Exercise
Go through the material below and state how many lines include "shared", giving the number only.

Records provided
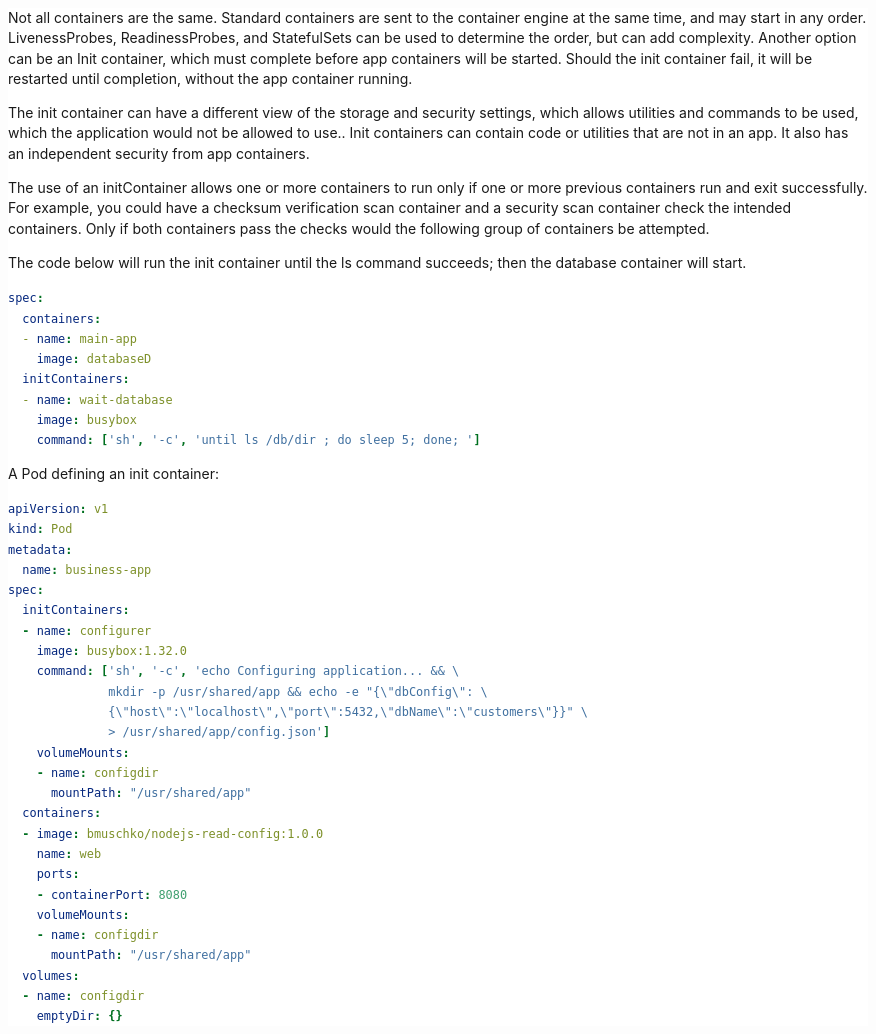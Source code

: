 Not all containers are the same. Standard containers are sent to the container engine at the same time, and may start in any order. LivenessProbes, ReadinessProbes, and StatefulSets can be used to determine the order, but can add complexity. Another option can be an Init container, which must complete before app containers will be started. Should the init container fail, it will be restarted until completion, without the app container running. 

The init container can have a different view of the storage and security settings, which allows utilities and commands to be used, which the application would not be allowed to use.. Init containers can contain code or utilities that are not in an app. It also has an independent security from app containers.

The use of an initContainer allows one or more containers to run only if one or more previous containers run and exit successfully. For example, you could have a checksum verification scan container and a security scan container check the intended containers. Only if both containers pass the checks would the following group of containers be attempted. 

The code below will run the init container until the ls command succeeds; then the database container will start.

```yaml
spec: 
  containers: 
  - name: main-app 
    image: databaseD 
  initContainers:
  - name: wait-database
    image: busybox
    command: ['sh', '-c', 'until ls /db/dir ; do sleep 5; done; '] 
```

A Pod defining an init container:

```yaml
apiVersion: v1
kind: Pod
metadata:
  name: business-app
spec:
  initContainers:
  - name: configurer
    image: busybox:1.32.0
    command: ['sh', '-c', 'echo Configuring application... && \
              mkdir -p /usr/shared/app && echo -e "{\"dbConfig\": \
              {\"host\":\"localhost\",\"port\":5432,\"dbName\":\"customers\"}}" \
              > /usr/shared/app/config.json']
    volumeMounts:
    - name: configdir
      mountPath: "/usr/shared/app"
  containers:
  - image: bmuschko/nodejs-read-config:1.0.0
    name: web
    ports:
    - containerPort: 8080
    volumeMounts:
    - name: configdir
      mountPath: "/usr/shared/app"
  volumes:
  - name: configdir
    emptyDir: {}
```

---

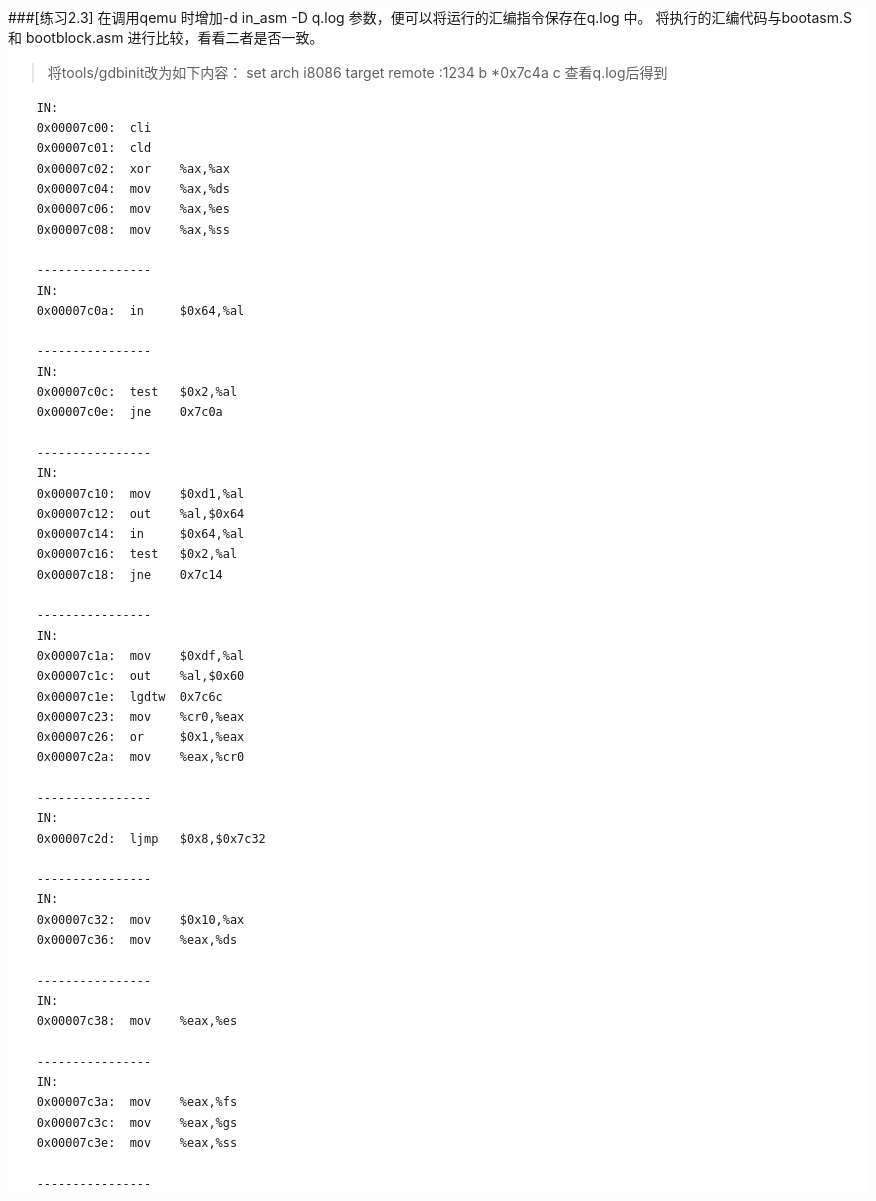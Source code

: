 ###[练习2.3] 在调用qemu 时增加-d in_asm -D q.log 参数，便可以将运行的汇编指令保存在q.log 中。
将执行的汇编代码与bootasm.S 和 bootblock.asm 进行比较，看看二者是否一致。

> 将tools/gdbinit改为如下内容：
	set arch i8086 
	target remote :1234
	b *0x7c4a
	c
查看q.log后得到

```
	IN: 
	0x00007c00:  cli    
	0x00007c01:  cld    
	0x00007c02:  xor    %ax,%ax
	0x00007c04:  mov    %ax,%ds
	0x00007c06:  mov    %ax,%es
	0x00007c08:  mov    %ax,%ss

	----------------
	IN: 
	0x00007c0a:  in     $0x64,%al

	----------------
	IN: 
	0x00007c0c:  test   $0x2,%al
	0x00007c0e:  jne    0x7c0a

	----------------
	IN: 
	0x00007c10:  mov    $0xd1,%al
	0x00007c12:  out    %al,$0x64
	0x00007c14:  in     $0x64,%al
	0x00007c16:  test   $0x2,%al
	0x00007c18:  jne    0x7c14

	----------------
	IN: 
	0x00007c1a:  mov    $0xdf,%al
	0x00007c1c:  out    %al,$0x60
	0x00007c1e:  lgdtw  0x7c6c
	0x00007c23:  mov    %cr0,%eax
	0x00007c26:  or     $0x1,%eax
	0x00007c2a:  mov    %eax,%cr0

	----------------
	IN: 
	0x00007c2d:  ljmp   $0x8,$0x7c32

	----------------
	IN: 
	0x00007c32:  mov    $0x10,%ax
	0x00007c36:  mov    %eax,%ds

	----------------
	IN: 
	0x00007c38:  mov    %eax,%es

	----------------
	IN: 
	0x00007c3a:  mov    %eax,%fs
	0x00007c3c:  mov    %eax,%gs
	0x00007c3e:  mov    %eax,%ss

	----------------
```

Written response
4